So suppose you have an open, simply-connected, and bounded subset $D$ of $\mathbb{R}^2$ with the boundary $\partial D$. I am interested in the integral of the normal vector along the boundary, i.e., $$\int_{\partial D} \nu(y) ds(y).$$ Suppose the boundary $\partial D$ has the parameterization $x(t)$. I constrain myself to the instances when $x(t)$ is piece-wise differentiable, i.e., the boundary is allowed to have corners.
Am correct in thinking that my integral makes sense even when the boundary has corners because the integral is just an improper integral at that condition? Or is there more to it (like the corners can't extend off to infinity and so on)? I am struggling with the language that this particular question/answer should use.

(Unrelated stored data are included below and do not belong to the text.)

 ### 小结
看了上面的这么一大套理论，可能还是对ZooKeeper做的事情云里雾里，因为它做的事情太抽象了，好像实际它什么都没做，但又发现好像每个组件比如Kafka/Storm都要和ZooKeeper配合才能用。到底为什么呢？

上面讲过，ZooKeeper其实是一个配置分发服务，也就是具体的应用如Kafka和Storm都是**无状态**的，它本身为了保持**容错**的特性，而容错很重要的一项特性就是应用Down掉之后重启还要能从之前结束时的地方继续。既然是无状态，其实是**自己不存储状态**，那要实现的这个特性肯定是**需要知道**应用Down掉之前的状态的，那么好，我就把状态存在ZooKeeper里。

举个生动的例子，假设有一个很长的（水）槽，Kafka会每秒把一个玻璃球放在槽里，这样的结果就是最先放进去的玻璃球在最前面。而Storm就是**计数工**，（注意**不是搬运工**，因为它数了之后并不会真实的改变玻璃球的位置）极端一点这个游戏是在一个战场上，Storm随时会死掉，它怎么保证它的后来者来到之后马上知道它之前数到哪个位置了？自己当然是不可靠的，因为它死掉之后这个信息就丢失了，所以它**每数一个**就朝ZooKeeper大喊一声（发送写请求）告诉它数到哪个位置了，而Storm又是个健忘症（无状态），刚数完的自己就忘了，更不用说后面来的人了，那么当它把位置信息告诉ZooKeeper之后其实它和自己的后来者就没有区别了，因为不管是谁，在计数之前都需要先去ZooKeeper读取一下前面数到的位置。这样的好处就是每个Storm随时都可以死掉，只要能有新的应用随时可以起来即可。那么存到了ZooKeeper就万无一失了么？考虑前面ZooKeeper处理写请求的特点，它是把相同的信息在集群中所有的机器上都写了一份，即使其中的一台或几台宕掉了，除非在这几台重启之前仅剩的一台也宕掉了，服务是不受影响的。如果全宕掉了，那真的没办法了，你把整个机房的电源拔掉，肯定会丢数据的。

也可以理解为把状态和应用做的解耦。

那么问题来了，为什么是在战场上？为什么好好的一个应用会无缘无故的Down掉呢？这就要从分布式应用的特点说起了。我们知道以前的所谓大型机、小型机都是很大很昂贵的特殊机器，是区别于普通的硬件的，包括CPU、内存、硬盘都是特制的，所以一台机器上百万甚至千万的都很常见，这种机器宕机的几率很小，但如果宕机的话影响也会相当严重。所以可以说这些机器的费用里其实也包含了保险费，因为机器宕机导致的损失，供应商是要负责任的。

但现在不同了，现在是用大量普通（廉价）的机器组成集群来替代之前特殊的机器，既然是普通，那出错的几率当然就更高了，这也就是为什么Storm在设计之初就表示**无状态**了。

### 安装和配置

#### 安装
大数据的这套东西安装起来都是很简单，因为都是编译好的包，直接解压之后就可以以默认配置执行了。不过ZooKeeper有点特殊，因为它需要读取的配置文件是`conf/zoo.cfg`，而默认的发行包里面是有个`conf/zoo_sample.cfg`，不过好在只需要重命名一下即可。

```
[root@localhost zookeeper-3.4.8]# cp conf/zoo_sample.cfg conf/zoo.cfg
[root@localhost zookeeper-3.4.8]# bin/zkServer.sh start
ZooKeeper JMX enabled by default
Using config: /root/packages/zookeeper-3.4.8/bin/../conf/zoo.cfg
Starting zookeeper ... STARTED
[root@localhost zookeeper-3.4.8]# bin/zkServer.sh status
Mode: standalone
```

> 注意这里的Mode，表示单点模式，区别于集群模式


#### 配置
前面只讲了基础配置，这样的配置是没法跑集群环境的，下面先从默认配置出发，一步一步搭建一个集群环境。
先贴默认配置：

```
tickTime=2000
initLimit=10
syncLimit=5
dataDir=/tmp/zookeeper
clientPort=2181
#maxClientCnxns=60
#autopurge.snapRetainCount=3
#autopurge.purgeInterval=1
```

If you have a parametrization $x:[a,b]\to \partial D$ that is piecewise differentiable with bounded derivative, no improper integrals get involved. Once you partition the interval $[a,b]$ into subintervals $[a_i,b_i]$ on which $x$ is differentiable, you can write $$\int_{\partial D} \nu(y)\,ds(y) = \sum_i \int_{a_i}^{b_i} \nu(x(t))|x'(t)|\,dt$$ If $x'$ becomes unbounded near the corners, then you indeed have an improper integral there. But, at least in theory, any curve of finite length can be parametrized by arclength, which makes $|x'(t)|\equiv 1$. (Whether it's practical to find such a parametrization is another story.)